ぐーたら親父の言いたい放題

日々の様々なニュースを取り上げて、独自の視点でコメントします。これからの社会の変化を予測し、どのように対処すべきか提案できればと考えています。

コロナ、しばらく終焉はお預けか

 労働力調査によると、9月末時点での完全失業者は210万人、完全失業率は3%となっている。ただしこれ以外に休業者数が197万人いる。休業者は4月時点で597万人、5月時点で423万人という数字だったからずいぶんと少なくなったが、この休業者数はいつ失業者に置き換わっても不思議ではないのである。新型コロナの感染者数がここにきて、ものすごく増えてきており、その最大要因が会食によるものと決めつけられている状況である。これでは経営基盤がぜい弱な飲食サービス業の分野は、ますますつぶれるところが増えるだろう。

 

 日本国内で働く就業者数は前年同月比で79万人減の6689万人、そのうち雇用者数は前年同月比56万人減の5961万人、そこから353万人の役職者を引いた5608万人の雇用労働者がいる。その内訳は、正規雇用者3529万人(前年同月比48万人増)と非正規雇用者2079万人(同123万人減)となっている。正規雇用者は増加しているが、非正規雇用者はどんどん雇い止めの状況にある。これをみても、正規雇用者は雇用がなんとか守られているのに対し、非正規雇用者は利益を上げる人件費の調整弁として、きわめて不安定な状況にあることがわかる。

 

 もう一つの統計値がある。国税庁の「民間給与実態統計調査」2019年度版である。これによると、給与所得者の平均給与は436万円(40256ドル、世界25位)であった。1985年が世界3位で40819ドル⇒2000年が世界2位で38536ドル⇒2010年世界18位で44674ドル⇒2018年が26位で39304ドルとなっている。スイスやスウェーデンデンマークノルウェーフィンランドの北欧やオーストリア、オーストラリアなどが所得倍増を成し遂げているのに、日本はアベノミクス云々で景気は好調のように政府はのたまわっていたが、なんのことはない、ほとんど所得が増えていなかった。ドイツをはじめイギリスやフランス、米国、カナダも平均所得は1.5倍以上になっている。イタリアでさえそれに近い伸びを示している。その一方で日本はほとんど所得が増えなかった。それどころか社会保険料は年々負担が大きくなっていた。

 

 そしてこの統計調査では正規雇用者の平均所得503万円(男性561万円、女性389万円)に対し、非正規雇用者の平均所得175万円(男性226万円、女性152万円)という衝撃的な数字もでている。 

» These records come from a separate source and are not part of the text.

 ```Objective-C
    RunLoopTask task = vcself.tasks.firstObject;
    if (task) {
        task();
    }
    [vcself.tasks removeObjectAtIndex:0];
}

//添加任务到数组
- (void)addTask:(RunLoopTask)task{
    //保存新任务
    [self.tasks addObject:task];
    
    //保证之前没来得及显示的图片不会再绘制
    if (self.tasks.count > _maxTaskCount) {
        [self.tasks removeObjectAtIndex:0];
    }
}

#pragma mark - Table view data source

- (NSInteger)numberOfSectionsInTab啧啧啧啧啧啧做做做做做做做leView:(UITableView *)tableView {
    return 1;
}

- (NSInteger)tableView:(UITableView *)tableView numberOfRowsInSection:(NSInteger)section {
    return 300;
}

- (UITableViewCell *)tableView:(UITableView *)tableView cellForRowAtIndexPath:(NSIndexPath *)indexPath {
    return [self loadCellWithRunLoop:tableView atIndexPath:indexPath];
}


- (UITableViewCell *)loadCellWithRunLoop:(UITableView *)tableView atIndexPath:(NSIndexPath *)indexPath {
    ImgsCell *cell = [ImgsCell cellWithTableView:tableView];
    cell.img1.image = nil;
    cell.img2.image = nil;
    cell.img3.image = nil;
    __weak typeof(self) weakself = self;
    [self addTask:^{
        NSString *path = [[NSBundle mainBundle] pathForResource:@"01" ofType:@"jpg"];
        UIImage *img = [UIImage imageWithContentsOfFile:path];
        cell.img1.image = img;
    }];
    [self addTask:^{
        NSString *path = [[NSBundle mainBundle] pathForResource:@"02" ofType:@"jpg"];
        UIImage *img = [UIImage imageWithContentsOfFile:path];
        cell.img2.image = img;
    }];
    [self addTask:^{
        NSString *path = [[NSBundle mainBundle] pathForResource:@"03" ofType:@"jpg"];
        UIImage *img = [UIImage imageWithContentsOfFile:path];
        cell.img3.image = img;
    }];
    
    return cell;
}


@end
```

 そしてさらに衝撃的なのは、低所得者層の人数がやたら多いことである。最多は300万~400万円で891万人、ついで200万~300万円で783万人、ついで400万~500万円で765万人となっている。ちなみに平均所得をおしあげている1000万円を超える所得層は256万人、そのうち2000万円を超えているのは27万5000人に過ぎない。つまり上がっていない平均所得を下回る層がいかに多いかを如実に物語っている。

 

 これらの数字をあらためて眺めると、いかに日本国民が貧困化しているかよくわかる。繰り返しになるかもしれないが、少子高齢化非正規社員が大幅に生み出されたために、結婚に踏み切れない若者が大量に生み出されたが故である。さらに拍車をかけたのが外国人労働者の解禁である。生産性が上がらないのではなく、賃金が上昇しないことによる可処分所得の減少が消費を低下させ、デフレを生み出していると考えても過言ではない。人件費コストを圧縮すればするほど、日本経済は沈下の一途をたどることになる。心ある経済学者は、将来の日本国民が本当に豊かさを享受できるようになるにはどうすればよいのか、適切な政策を献策して政治に警鐘を鳴らすべきではないだろうか。